• **Work instructions**:
Below are lines of data, and only some are wanted. Please repeat exactly those from the line that has "nhỏ đi. Ngược" through the line that has "việc không có".

-- Opening Marker --

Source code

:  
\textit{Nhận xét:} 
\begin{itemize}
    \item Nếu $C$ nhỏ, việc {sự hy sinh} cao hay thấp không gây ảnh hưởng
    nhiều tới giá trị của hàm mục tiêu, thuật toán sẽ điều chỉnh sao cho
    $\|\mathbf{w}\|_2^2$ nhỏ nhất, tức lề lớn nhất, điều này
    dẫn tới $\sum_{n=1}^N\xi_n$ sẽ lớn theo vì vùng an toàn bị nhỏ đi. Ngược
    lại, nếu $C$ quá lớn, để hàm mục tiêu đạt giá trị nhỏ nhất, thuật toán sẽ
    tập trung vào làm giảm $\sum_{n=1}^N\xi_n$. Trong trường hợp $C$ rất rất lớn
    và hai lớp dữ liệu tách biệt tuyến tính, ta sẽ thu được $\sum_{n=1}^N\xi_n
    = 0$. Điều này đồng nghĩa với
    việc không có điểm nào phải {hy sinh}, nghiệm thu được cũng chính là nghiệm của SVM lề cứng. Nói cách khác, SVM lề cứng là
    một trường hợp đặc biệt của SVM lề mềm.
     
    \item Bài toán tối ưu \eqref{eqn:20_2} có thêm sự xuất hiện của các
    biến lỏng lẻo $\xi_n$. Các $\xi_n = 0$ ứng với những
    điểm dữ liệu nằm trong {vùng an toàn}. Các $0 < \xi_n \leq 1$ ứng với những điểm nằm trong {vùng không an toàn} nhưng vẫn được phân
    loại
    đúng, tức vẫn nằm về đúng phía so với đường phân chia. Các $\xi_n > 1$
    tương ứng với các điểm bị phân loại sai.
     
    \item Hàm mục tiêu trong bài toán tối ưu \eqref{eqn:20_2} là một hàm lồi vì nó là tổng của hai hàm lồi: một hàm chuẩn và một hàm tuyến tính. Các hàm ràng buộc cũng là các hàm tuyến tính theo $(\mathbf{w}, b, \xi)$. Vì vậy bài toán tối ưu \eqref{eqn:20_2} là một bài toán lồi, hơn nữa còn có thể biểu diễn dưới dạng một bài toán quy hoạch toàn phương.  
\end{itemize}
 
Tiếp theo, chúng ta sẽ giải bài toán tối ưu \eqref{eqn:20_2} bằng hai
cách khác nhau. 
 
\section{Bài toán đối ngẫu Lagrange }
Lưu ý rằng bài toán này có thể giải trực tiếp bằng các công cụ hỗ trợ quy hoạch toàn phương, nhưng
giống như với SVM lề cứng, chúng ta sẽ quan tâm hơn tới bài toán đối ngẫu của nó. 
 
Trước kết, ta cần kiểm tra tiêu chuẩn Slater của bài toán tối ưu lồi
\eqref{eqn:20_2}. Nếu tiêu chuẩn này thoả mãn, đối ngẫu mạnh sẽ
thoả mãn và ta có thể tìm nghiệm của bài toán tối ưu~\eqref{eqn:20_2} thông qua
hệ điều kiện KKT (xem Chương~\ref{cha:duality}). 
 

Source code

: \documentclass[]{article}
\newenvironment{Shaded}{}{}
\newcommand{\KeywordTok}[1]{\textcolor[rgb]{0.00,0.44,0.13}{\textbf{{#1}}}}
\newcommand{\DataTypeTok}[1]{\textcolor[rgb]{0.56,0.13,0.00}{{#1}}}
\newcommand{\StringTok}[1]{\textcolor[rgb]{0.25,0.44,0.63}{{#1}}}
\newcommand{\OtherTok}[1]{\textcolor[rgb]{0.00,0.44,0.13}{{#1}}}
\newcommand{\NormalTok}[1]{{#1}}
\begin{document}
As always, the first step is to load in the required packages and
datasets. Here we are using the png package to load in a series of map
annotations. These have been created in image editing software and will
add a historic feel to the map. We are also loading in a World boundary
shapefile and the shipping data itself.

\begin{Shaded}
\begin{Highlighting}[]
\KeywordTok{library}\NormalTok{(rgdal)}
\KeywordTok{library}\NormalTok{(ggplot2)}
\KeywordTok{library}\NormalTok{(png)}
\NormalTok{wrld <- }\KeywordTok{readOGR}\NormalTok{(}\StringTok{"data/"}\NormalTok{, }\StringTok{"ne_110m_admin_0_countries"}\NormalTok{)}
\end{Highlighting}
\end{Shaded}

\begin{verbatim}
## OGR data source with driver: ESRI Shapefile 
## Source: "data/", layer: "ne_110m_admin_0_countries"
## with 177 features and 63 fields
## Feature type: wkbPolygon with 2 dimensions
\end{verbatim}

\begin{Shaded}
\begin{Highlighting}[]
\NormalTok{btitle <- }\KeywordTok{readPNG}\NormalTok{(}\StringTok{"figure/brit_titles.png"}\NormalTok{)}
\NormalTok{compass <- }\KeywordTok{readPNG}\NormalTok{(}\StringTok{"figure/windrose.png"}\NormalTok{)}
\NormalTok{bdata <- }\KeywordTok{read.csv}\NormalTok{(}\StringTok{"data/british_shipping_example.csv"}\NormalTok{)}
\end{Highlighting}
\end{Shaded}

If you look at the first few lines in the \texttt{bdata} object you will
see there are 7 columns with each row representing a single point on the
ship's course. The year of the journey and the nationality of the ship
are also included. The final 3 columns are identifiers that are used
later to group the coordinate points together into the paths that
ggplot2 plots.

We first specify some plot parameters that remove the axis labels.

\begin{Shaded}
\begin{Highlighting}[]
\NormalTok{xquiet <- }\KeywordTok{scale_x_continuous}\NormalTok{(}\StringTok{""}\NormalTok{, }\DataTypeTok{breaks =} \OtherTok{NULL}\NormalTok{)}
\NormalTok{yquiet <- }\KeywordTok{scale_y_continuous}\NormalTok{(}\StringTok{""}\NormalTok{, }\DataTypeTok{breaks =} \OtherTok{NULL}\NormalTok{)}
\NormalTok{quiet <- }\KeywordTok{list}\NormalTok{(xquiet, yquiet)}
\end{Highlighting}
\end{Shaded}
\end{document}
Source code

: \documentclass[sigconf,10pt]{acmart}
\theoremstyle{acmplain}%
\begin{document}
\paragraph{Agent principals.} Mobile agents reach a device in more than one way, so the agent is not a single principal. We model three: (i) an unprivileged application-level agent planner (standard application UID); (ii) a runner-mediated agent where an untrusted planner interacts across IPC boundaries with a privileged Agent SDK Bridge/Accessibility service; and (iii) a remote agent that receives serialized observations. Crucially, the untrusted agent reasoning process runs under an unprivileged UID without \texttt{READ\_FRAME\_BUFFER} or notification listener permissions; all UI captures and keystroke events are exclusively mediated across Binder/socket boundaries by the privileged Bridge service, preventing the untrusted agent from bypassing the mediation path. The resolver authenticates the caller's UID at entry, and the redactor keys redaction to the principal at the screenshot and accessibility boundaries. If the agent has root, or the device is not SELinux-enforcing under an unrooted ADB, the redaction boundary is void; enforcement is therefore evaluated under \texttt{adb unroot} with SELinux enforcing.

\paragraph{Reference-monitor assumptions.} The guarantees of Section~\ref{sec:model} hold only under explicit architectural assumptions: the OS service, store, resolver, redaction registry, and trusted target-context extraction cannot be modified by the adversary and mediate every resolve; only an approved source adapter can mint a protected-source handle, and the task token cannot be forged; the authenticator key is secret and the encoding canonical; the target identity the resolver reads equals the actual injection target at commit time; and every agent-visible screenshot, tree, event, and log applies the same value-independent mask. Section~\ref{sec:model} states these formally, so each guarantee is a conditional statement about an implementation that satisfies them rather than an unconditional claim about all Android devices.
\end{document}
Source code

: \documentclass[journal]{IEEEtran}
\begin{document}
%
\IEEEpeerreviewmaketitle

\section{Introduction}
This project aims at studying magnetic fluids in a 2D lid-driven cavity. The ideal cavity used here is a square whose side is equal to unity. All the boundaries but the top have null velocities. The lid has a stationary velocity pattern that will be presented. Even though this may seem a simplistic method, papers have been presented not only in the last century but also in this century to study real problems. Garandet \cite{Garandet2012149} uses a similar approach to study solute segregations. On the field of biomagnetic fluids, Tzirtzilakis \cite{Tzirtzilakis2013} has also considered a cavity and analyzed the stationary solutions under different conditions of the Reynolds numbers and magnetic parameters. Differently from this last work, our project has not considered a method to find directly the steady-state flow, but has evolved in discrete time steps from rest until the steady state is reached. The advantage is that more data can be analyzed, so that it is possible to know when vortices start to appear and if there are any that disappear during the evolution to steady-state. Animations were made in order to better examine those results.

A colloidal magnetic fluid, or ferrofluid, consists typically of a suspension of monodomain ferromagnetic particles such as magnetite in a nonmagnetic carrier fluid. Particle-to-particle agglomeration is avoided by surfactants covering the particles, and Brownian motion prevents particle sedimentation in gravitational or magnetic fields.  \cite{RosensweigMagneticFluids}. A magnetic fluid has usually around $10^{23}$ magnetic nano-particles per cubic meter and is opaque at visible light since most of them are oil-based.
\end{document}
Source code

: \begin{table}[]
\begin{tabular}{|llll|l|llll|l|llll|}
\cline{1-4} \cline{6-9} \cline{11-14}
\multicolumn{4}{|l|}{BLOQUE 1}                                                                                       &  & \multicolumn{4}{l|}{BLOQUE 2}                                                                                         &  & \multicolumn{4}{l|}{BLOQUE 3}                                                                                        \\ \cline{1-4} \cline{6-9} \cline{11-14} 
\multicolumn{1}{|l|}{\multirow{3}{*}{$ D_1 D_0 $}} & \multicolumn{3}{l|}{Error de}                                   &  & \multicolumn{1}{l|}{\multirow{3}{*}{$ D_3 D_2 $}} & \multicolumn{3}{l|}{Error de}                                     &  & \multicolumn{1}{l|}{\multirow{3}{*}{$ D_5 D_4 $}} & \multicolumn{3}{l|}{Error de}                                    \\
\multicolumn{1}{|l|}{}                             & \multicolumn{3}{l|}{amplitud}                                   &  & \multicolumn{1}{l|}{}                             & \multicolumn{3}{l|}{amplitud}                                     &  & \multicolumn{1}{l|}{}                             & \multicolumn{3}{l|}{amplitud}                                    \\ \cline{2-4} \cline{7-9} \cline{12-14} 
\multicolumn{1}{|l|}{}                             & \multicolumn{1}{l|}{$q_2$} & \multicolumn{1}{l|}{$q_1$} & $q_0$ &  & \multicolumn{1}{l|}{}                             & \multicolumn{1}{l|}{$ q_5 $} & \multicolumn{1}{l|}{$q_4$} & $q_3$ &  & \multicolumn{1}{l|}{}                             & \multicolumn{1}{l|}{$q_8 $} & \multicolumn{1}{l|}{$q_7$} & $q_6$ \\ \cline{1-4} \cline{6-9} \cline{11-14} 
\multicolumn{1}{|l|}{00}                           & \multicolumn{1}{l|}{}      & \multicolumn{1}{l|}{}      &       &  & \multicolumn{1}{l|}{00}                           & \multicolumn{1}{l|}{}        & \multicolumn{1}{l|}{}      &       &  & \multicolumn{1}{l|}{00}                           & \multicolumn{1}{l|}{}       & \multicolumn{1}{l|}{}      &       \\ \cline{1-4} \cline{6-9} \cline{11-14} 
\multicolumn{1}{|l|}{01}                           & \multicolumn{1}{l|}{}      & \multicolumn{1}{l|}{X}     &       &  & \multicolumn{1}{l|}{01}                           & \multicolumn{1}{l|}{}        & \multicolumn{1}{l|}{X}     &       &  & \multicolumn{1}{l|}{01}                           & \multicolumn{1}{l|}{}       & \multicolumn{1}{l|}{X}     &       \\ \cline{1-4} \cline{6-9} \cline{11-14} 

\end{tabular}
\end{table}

-- Closing Marker --

• **Answer to this exercise**:
    dẫn tới $\sum_{n=1}^N\xi_n$ sẽ lớn theo vì vùng an toàn bị nhỏ đi. Ngược
    lại, nếu $C$ quá lớn, để hàm mục tiêu đạt giá trị nhỏ nhất, thuật toán sẽ
    tập trung vào làm giảm $\sum_{n=1}^N\xi_n$. Trong trường hợp $C$ rất rất lớn
    và hai lớp dữ liệu tách biệt tuyến tính, ta sẽ thu được $\sum_{n=1}^N\xi_n
    = 0$. Điều này đồng nghĩa với
    việc không có điểm nào phải {hy sinh}, nghiệm thu được cũng chính là nghiệm của SVM lề cứng. Nói cách khác, SVM lề cứng là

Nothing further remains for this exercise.